Rendered images with source text:
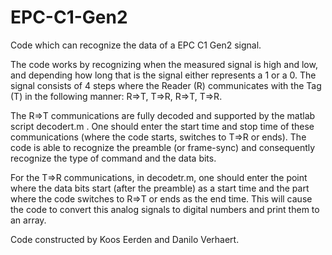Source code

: # EPC-C1-Gen2
Code which can recognize the data of a EPC C1 Gen2 signal.

The code works by recognizing when the measured signal is high and low, and depending how long that is the signal either represents a 1 or a 0. The signal consists of 4 steps where the Reader (R) communicates with the Tag (T) in the following manner: R=>T, T=>R, R=>T, T=>R. 

The R=>T communications are fully decoded and supported by the matlab script decodert.m . One should enter the start time and stop time of these communications (where the code starts, switches to T=>R or ends). The code is able to recognize the preamble (or frame-sync) and consequently recognize the type of command and the data bits.  

For the T=>R communications, in decodetr.m,  one should enter the point where the data bits start (after the preamble) as a start time and the part where the code switches to R=>T or ends as the end time. This will cause the code to convert this analog signals to digital numbers and print them to an array.


Code constructed by Koos Eerden and Danilo Verhaert.
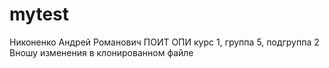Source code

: # mytest
Никоненко
Андрей
Романович
ПОИТ
ОПИ
курс 1, группа 5, подгруппа 2
Вношу изменения в клонированном файле
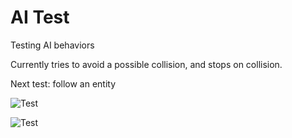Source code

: # AI Test
Testing AI behaviors

Currently tries to avoid a possible collision, and stops on collision.

Next test: follow an entity


![Test](https://dl.dropboxusercontent.com/u/51228750/GitHub/ai-test01.png)

![Test](https://dl.dropboxusercontent.com/u/51228750/GitHub/ai-test02.png)
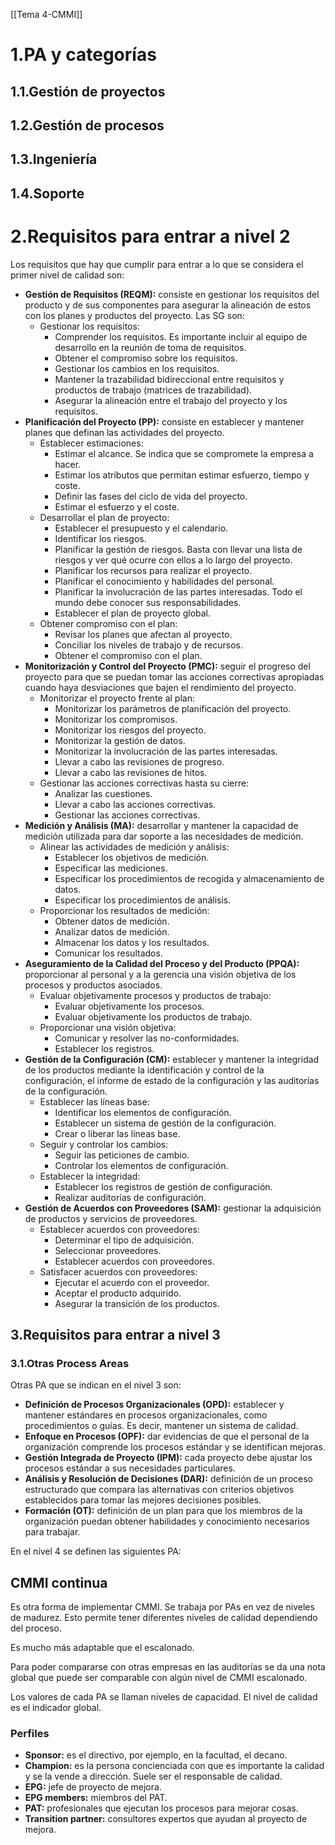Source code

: [[Tema 4-CMMI]]

# 1.PA y categorías
## 1.1.Gestión de proyectos

## 1.2.Gestión de procesos

## 1.3.Ingeniería

## 1.4.Soporte

# 2.Requisitos para entrar a nivel 2
Los requisitos que hay que cumplir para entrar a lo que se considera el primer nivel de calidad son:
+ **Gestión de Requisitos (REQM):** consiste en gestionar los requisitos del producto y de sus componentes para asegurar la alineación de estos con los planes y productos del proyecto. Las SG son:
	+ Gestionar los requisitos:
		+ Comprender los requisitos. Es importante incluir al equipo de desarrollo en la reunión de toma de requisitos.
		+ Obtener el compromiso sobre los requisitos. 
		+ Gestionar los cambios en los requisitos.
		+ Mantener la trazabilidad bidireccional entre requisitos y productos de trabajo (matrices de trazabilidad).
		+ Asegurar la alineación entre el trabajo del proyecto y los requisitos.
+ **Planificación del Proyecto (PP):** consiste en establecer y mantener planes que definan las actividades del proyecto.
	+ Establecer estimaciones:
		+ Estimar el alcance. Se indica que se compromete la empresa a hacer.
		+ Estimar los atributos que permitan estimar esfuerzo, tiempo y coste. 
		+ Definir las fases del ciclo de vida del proyecto.
		+ Estimar el esfuerzo y el coste.
	+ Desarrollar el plan de proyecto:
		+ Establecer el presupuesto y el calendario.
		+ Identificar los riesgos.
		+ Planificar la gestión de riesgos. Basta con llevar una lista de riesgos y ver qué ocurre con ellos a lo largo del proyecto.
		+ Planificar los recursos para realizar el proyecto.
		+ Planificar el conocimiento y habilidades del personal.
		+ Planificar la involucración de las partes interesadas. Todo el mundo debe conocer sus responsabilidades.
		+ Establecer el plan de proyecto global.
	+ Obtener compromiso con el plan:
		+ Revisar los planes que afectan al proyecto.
		+ Conciliar los niveles de trabajo y de recursos.
		+ Obtener el compromiso con el plan.
+ **Monitorización y Control del Proyecto (PMC):** seguir el progreso del proyecto para que se puedan tomar las acciones correctivas  apropiadas cuando haya desviaciones que bajen el rendimiento del proyecto.
	+ Monitorizar el proyecto frente al plan:
		+ Monitorizar los parámetros de planificación del proyecto.
		+ Monitorizar los compromisos.
		+ Monitorizar los riesgos del proyecto.
		+ Monitorizar la gestión de datos.
		+ Monitorizar la involucración de las partes interesadas.
		+ Llevar a cabo las revisiones de progreso.
		+ Llevar a cabo las revisiones de hitos.
	+ Gestionar las acciones correctivas hasta su cierre: 
		+ Analizar las cuestiones.
		+ Llevar a cabo las acciones correctivas.
		+ Gestionar las acciones correctivas.
+ **Medición y Análisis (MA):** desarrollar y mantener la capacidad de medición utilizada para dar soporte a las necesidades de medición.
	+ Alinear las actividades de medición y análisis:
		+ Establecer los objetivos de medición.
		+ Especificar las mediciones.
		+ Especificar los procedimientos de recogida y almacenamiento de datos.
		+ Especificar los procedimientos de análisis.
	+ Proporcionar los resultados de medición:
		+ Obtener datos de medición.
		+ Analizar datos de medición.
		+ Almacenar los datos y los resultados.
		+ Comunicar los resultados.
+ **Aseguramiento de la Calidad del Proceso y del Producto (PPQA):** proporcionar al personal y a la gerencia una visión objetiva de los procesos y productos asociados.
	+ Evaluar objetivamente procesos y productos de trabajo:
		+ Evaluar objetivamente los procesos.
		+ Evaluar objetivamente los productos de trabajo.
	+ Proporcionar una visión objetiva:
		+ Comunicar y resolver las no-conformidades.
		+ Establecer los registros. 
+ **Gestión de la Configuración (CM):** establecer y mantener la integridad de los productos mediante la identificación y control de la configuración, el informe de estado de la configuración y las auditorías de la configuración.
	+ Establecer las líneas base:
		+ Identificar los elementos de configuración.
		+ Establecer un sistema de gestión de la configuración.
		+ Crear o liberar las líneas base.
	+ Seguir y controlar los cambios:
		+ Seguir las peticiones de cambio.
		+ Controlar los elementos de configuración.
	+ Establecer la integridad:
		+ Establecer los registros de gestión de configuración.
		+ Realizar auditorías de configuración.
+ **Gestión de Acuerdos con Proveedores (SAM):** gestionar la adquisición de productos y servicios de proveedores.
	+ Establecer acuerdos con proveedores:
		+ Determinar el tipo de adquisición.
		+ Seleccionar proveedores.
		+ Establecer acuerdos con proveedores.
	+ Satisfacer acuerdos con proveedores:
		+ Ejecutar el acuerdo con el proveedor.
		+ Aceptar el producto adquirido.
		+ Asegurar la transición de los productos.

## 3.Requisitos para entrar a nivel 3

### 3.1.Otras Process Areas
Otras PA que se indican en el nivel 3 son:
+ **Definición de Procesos Organizacionales (OPD):** establecer y mantener estándares en procesos organizacionales, como procedimientos o guías. Es decir, mantener un sistema de calidad.
+ **Enfoque en Procesos (OPF):** dar evidencias de que el personal de la organización comprende los procesos estándar y se identifican mejoras.
+ **Gestión Integrada de Proyecto (IPM):** cada proyecto debe ajustar los procesos estándar a sus necesidades particulares.
+ **Análisis y Resolución de Decisiones (DAR):** definición de un proceso estructurado que compara las alternativas con criterios objetivos establecidos para tomar las mejores decisiones posibles.
+ **Formación (OT):** definición de un plan para que los miembros de la organización puedan obtener habilidades y conocimiento necesarios para trabajar.

En el nivel 4 se definen las siguientes PA:

## CMMI continua
Es otra forma de implementar CMMI. Se trabaja por PAs en vez de niveles de madurez. Esto permite tener diferentes niveles de calidad dependiendo del proceso.

Es mucho más adaptable que el escalonado.

Para poder compararse con otras empresas en las auditorías se da una nota global que puede ser comparable con algún nivel de CMMI escalonado.

Los valores de cada PA se llaman niveles de capacidad. El nivel de calidad es el indicador global.

### Perfiles
+ **Sponsor:** es el directivo, por ejemplo, en la facultad, el decano.
+ **Champion:** es la persona concienciada con que es importante la calidad y se la vende a dirección. Suele ser el responsable de calidad.
+ **EPG:** jefe de proyecto de mejora.
+ **EPG members:** miembros del PAT.
+ **PAT:** profesionales que ejecutan los procesos para mejorar cosas.
+ **Transition partner:** consultores expertos que ayudan al proyecto de mejora.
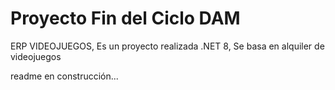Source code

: # Proyecto Fin del Ciclo DAM
ERP VIDEOJUEGOS, Es un proyecto realizada .NET 8, Se basa en alquiler de videojuegos


readme en construcción...
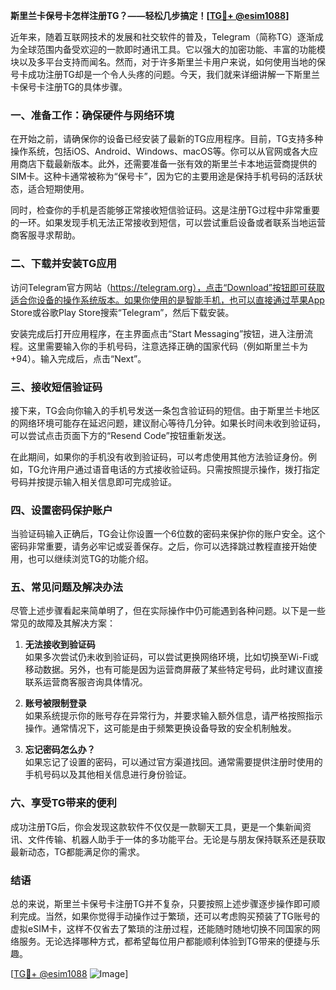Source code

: **斯里兰卡保号卡怎样注册TG？——轻松几步搞定！[[TG💪+ @esim1088](https://t.me/s/esim1088)]**

近年来，随着互联网技术的发展和社交软件的普及，Telegram（简称TG）逐渐成为全球范围内备受欢迎的一款即时通讯工具。它以强大的加密功能、丰富的功能模块以及多平台支持而闻名。然而，对于许多斯里兰卡用户来说，如何使用当地的保号卡成功注册TG却是一个令人头疼的问题。今天，我们就来详细讲解一下斯里兰卡保号卡注册TG的具体步骤。

### 一、准备工作：确保硬件与网络环境

在开始之前，请确保你的设备已经安装了最新的TG应用程序。目前，TG支持多种操作系统，包括iOS、Android、Windows、macOS等。你可以从官网或各大应用商店下载最新版本。此外，还需要准备一张有效的斯里兰卡本地运营商提供的SIM卡。这种卡通常被称为“保号卡”，因为它的主要用途是保持手机号码的活跃状态，适合短期使用。

同时，检查你的手机是否能够正常接收短信验证码。这是注册TG过程中非常重要的一环。如果发现手机无法正常接收到短信，可以尝试重启设备或者联系当地运营商客服寻求帮助。

### 二、下载并安装TG应用

访问Telegram官方网站（https://telegram.org），点击“Download”按钮即可获取适合你设备的操作系统版本。如果你使用的是智能手机，也可以直接通过苹果App Store或谷歌Play Store搜索“Telegram”，然后下载安装。

安装完成后打开应用程序，在主界面点击“Start Messaging”按钮，进入注册流程。这里需要输入你的手机号码，注意选择正确的国家代码（例如斯里兰卡为+94）。输入完成后，点击“Next”。

### 三、接收短信验证码

接下来，TG会向你输入的手机号发送一条包含验证码的短信。由于斯里兰卡地区的网络环境可能存在延迟问题，建议耐心等待几分钟。如果长时间未收到验证码，可以尝试点击页面下方的“Resend Code”按钮重新发送。

在此期间，如果你的手机没有收到验证码，可以考虑使用其他方法验证身份。例如，TG允许用户通过语音电话的方式接收验证码。只需按照提示操作，拨打指定号码并按提示输入相关信息即可完成验证。

### 四、设置密码保护账户

当验证码输入正确后，TG会让你设置一个6位数的密码来保护你的账户安全。这个密码非常重要，请务必牢记或妥善保存。之后，你可以选择跳过教程直接开始使用，也可以继续浏览TG的功能介绍。

### 五、常见问题及解决办法

尽管上述步骤看起来简单明了，但在实际操作中仍可能遇到各种问题。以下是一些常见的故障及其解决方案：

1. **无法接收到验证码**  
   如果多次尝试仍未收到验证码，可以尝试更换网络环境，比如切换至Wi-Fi或移动数据。另外，也有可能是因为运营商屏蔽了某些特定号码，此时建议直接联系运营商客服咨询具体情况。

2. **账号被限制登录**  
   如果系统提示你的账号存在异常行为，并要求输入额外信息，请严格按照指示操作。通常情况下，这可能是由于频繁更换设备导致的安全机制触发。

3. **忘记密码怎么办？**  
   如果忘记了设置的密码，可以通过官方渠道找回。通常需要提供注册时使用的手机号码以及其他相关信息进行身份验证。

### 六、享受TG带来的便利

成功注册TG后，你会发现这款软件不仅仅是一款聊天工具，更是一个集新闻资讯、文件传输、机器人助手于一体的多功能平台。无论是与朋友保持联系还是获取最新动态，TG都能满足你的需求。

### 结语

总的来说，斯里兰卡保号卡注册TG并不复杂，只要按照上述步骤逐步操作即可顺利完成。当然，如果你觉得手动操作过于繁琐，还可以考虑购买预装了TG账号的虚拟eSIM卡，这样不仅省去了繁琐的注册过程，还能随时随地切换不同国家的网络服务。无论选择哪种方式，都希望每位用户都能顺利体验到TG带来的便捷与乐趣。

[[TG💪+ @esim1088](https://t.me/s/esim1088) ![Image](https://i.postimg.cc/4NQfJmqS/Snipaste-2025-05-13-00-14-12.png)]
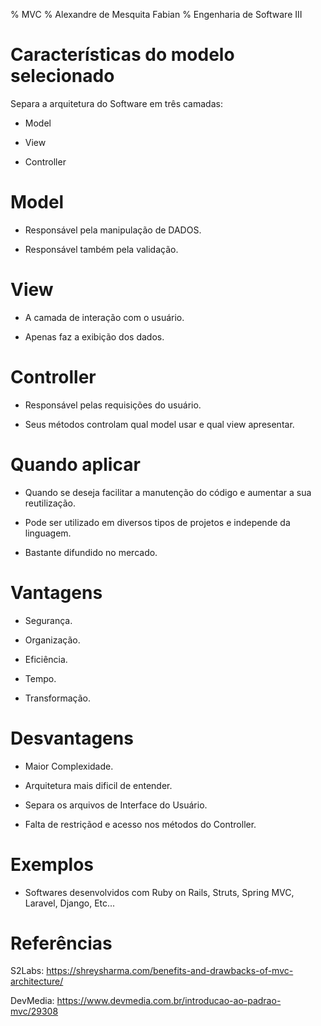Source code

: % MVC
% Alexandre de Mesquita Fabian
% Engenharia de Software III

# Características do modelo selecionado
Separa a arquitetura do Software em três camadas:     

* Model

* View 

* Controller

# Model  

* Responsável pela manipulação de DADOS.  
  
* Responsável também pela validação.  

# View  

* A camada de interação com o usuário.

* Apenas faz a exibição dos dados.    

# Controller  

* Responsável pelas requisições do usuário.  

* Seus métodos controlam qual model usar e qual view apresentar.  


# Quando aplicar  

- Quando se deseja facilitar a manutenção do código e aumentar a sua reutilização.    

- Pode ser utilizado em diversos tipos de projetos e independe da linguagem.  

- Bastante difundido no mercado.  

# Vantagens  

- Segurança.
    
- Organização.  
  
- Eficiência.  
  
- Tempo.  
  
- Transformação.  

# Desvantagens  

- Maior Complexidade.  
  
- Arquitetura mais dificil de entender.  
  
- Separa os arquivos de Interface do Usuário.  
  
- Falta de restriçãod e acesso nos métodos do Controller.

# Exemplos  

- Softwares desenvolvidos com Ruby on Rails, Struts, Spring MVC, Laravel, Django, Etc...

# Referências  

S2Labs: 
https://shreysharma.com/benefits-and-drawbacks-of-mvc-architecture/  

DevMedia:
https://www.devmedia.com.br/introducao-ao-padrao-mvc/29308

■ WHAT YOU WILL DO: Search the data for the string "Analizar" and copy each line where it appears.

■ RESULT:
		+ Analizar las cuestiones.
		+ Analizar datos de medición.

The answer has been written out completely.